Your objective:
Return all lines from the listing below in which the string "token" occurs.
───── Given records
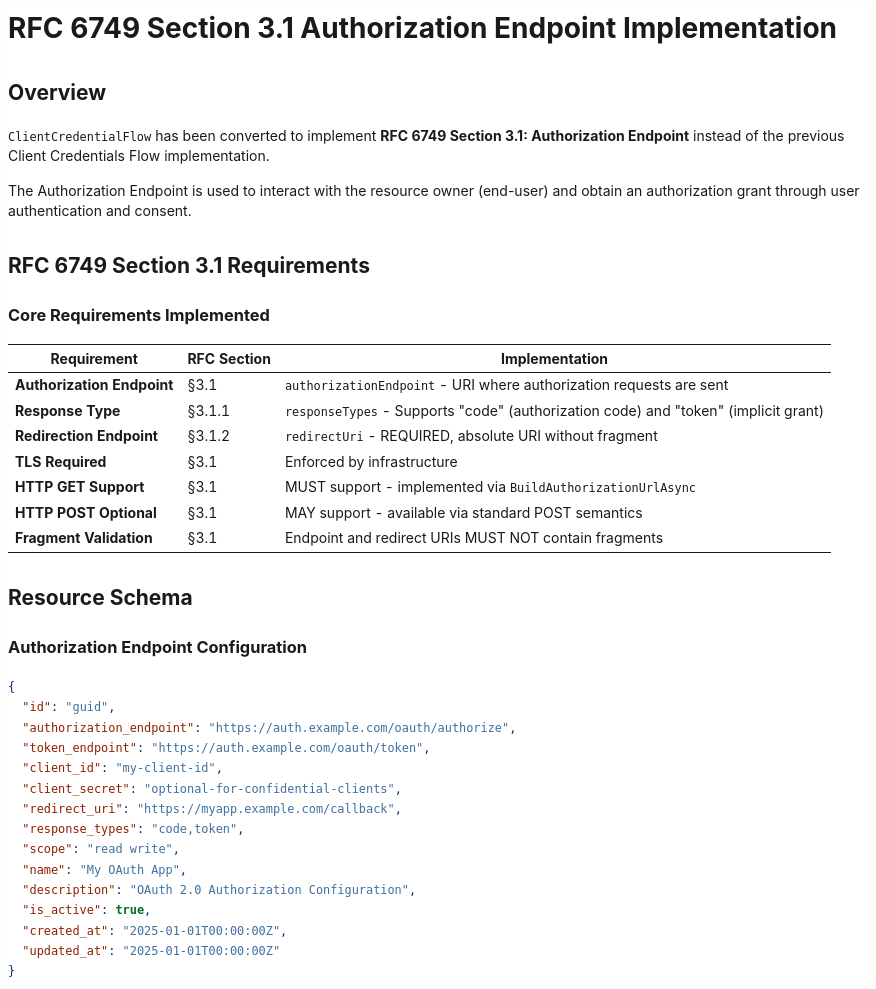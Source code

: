 # RFC 6749 Section 3.1 Authorization Endpoint Implementation

## Overview

`ClientCredentialFlow` has been converted to implement **RFC 6749 Section 3.1: Authorization Endpoint** instead of the previous Client Credentials Flow implementation.

The Authorization Endpoint is used to interact with the resource owner (end-user) and obtain an authorization grant through user authentication and consent.

## RFC 6749 Section 3.1 Requirements

### Core Requirements Implemented

| Requirement | RFC Section | Implementation |
|------------|-------------|----------------|
| **Authorization Endpoint** | §3.1 | `authorizationEndpoint` - URI where authorization requests are sent |
| **Response Type** | §3.1.1 | `responseTypes` - Supports "code" (authorization code) and "token" (implicit grant) |
| **Redirection Endpoint** | §3.1.2 | `redirectUri` - REQUIRED, absolute URI without fragment |
| **TLS Required** | §3.1 | Enforced by infrastructure |
| **HTTP GET Support** | §3.1 | MUST support - implemented via `BuildAuthorizationUrlAsync` |
| **HTTP POST Optional** | §3.1 | MAY support - available via standard POST semantics |
| **Fragment Validation** | §3.1 | Endpoint and redirect URIs MUST NOT contain fragments |

## Resource Schema

### Authorization Endpoint Configuration

```json
{
  "id": "guid",
  "authorization_endpoint": "https://auth.example.com/oauth/authorize",
  "token_endpoint": "https://auth.example.com/oauth/token",
  "client_id": "my-client-id",
  "client_secret": "optional-for-confidential-clients",
  "redirect_uri": "https://myapp.example.com/callback",
  "response_types": "code,token",
  "scope": "read write",
  "name": "My OAuth App",
  "description": "OAuth 2.0 Authorization Configuration",
  "is_active": true,
  "created_at": "2025-01-01T00:00:00Z",
  "updated_at": "2025-01-01T00:00:00Z"
}
```
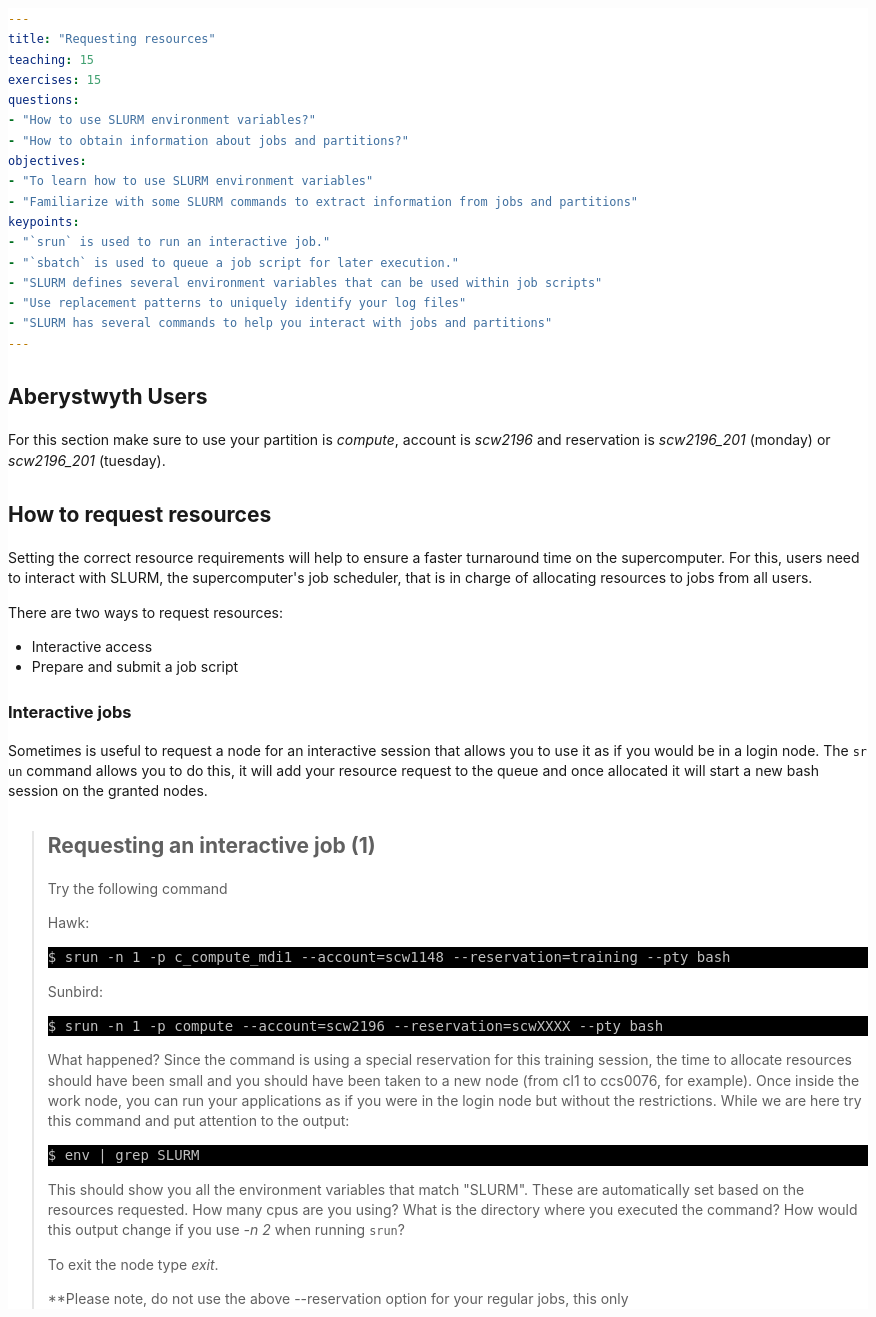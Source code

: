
 ```yaml
---
title: "Requesting resources"
teaching: 15
exercises: 15
questions:
- "How to use SLURM environment variables?"
- "How to obtain information about jobs and partitions?"
objectives:
- "To learn how to use SLURM environment variables"
- "Familiarize with some SLURM commands to extract information from jobs and partitions"
keypoints:
- "`srun` is used to run an interactive job."
- "`sbatch` is used to queue a job script for later execution."
- "SLURM defines several environment variables that can be used within job scripts"
- "Use replacement patterns to uniquely identify your log files"
- "SLURM has several commands to help you interact with jobs and partitions"
---
```

## Aberystwyth Users
For this section make sure to use your partition is *compute*, account is *scw2196* and
reservation is *scw2196_201* (monday) or *scw2196_201* (tuesday).

## How to request resources
Setting the correct resource requirements will help to ensure a faster turnaround time on the
supercomputer. For this, users need to interact with SLURM, the supercomputer's job scheduler,
that is in charge of allocating resources to jobs from all users.

There are two ways to request resources:
- Interactive access
- Prepare and submit a job script

### Interactive jobs
Sometimes is useful to request a node for an interactive session that allows you to use it as if
you would be in a login node. The `srun` command allows you to do this, it will add your resource
request to the queue and once allocated it will start a new bash session on the granted nodes.

> ## Requesting an interactive job (1)
> Try the following command
>
> Hawk:
> <pre style="color: silver; background: black;">$ srun -n 1 -p c_compute_mdi1 --account=scw1148 --reservation=training --pty bash </pre>
>
> Sunbird:
> <pre style="color: silver; background: black;">$ srun -n 1 -p compute --account=scw2196 --reservation=scwXXXX --pty bash </pre>
>
> What happened? Since the command is using a special reservation for this training session,
> the time to allocate resources should have been small and you should have been taken to a
> new node (from cl1 to ccs0076, for example). Once inside the work node, you can run your
> applications as if you were in the login node but without the restrictions. 
> While we are here try this command and put attention to the output:
> <pre style="color: silver; background: black;">$ env | grep SLURM  </pre>
>
> This should show you all the environment variables that match "SLURM". These are automatically
> set based on the resources requested. How many cpus are you using? What is the directory where
> you executed the command? How would this output change if you use *-n 2* when running `srun`?
>
> To exit the node type *exit*.
>
> **Please note, do not use the above --reservation option for your regular jobs, this only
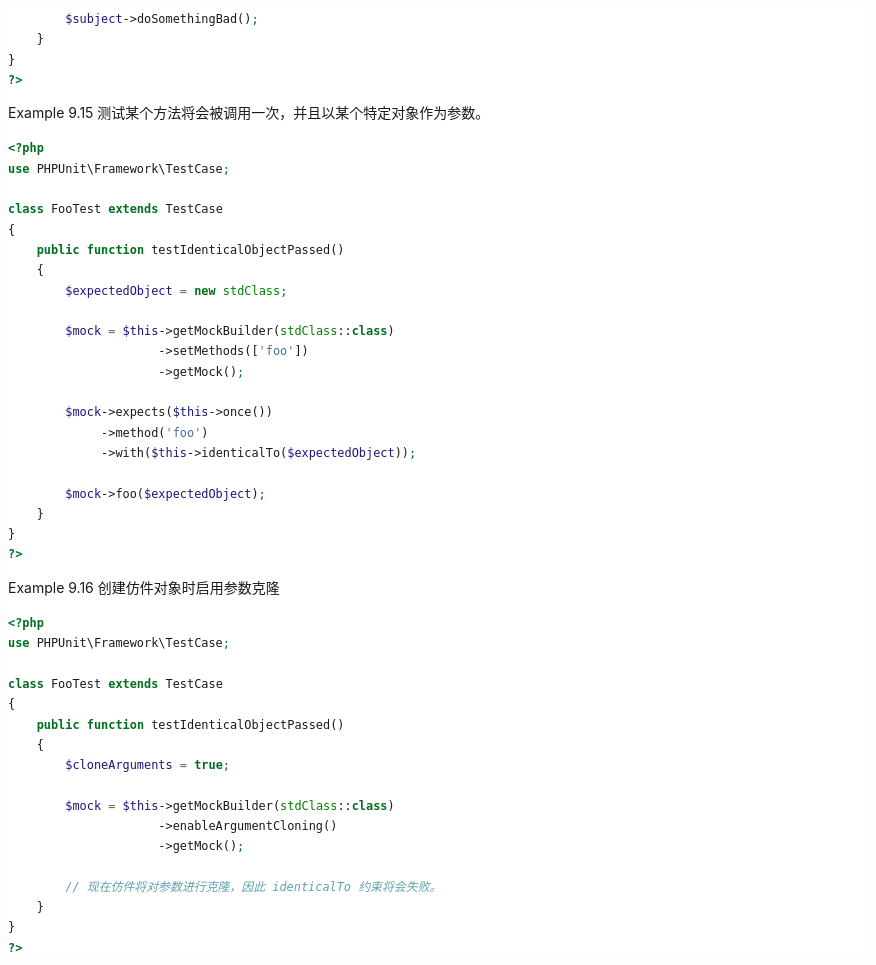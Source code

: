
 ```php
        $subject->doSomethingBad();
    }
}
?>
```

Example 9.15 测试某个方法将会被调用一次，并且以某个特定对象作为参数。

```php
<?php
use PHPUnit\Framework\TestCase;

class FooTest extends TestCase
{
    public function testIdenticalObjectPassed()
    {
        $expectedObject = new stdClass;

        $mock = $this->getMockBuilder(stdClass::class)
                     ->setMethods(['foo'])
                     ->getMock();

        $mock->expects($this->once())
             ->method('foo')
             ->with($this->identicalTo($expectedObject));

        $mock->foo($expectedObject);
    }
}
?>
```

Example 9.16 创建仿件对象时启用参数克隆

```php
<?php
use PHPUnit\Framework\TestCase;

class FooTest extends TestCase
{
    public function testIdenticalObjectPassed()
    {
        $cloneArguments = true;

        $mock = $this->getMockBuilder(stdClass::class)
                     ->enableArgumentCloning()
                     ->getMock();

        // 现在仿件将对参数进行克隆，因此 identicalTo 约束将会失败。
    }
}
?>
```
──────────
Exercise result:
| **Response Type** | §3.1.1 | `responseTypes` - Supports "code" (authorization code) and "token" (implicit grant) |
  "token_endpoint": "https://auth.example.com/oauth/token",
  "response_types": "code,token",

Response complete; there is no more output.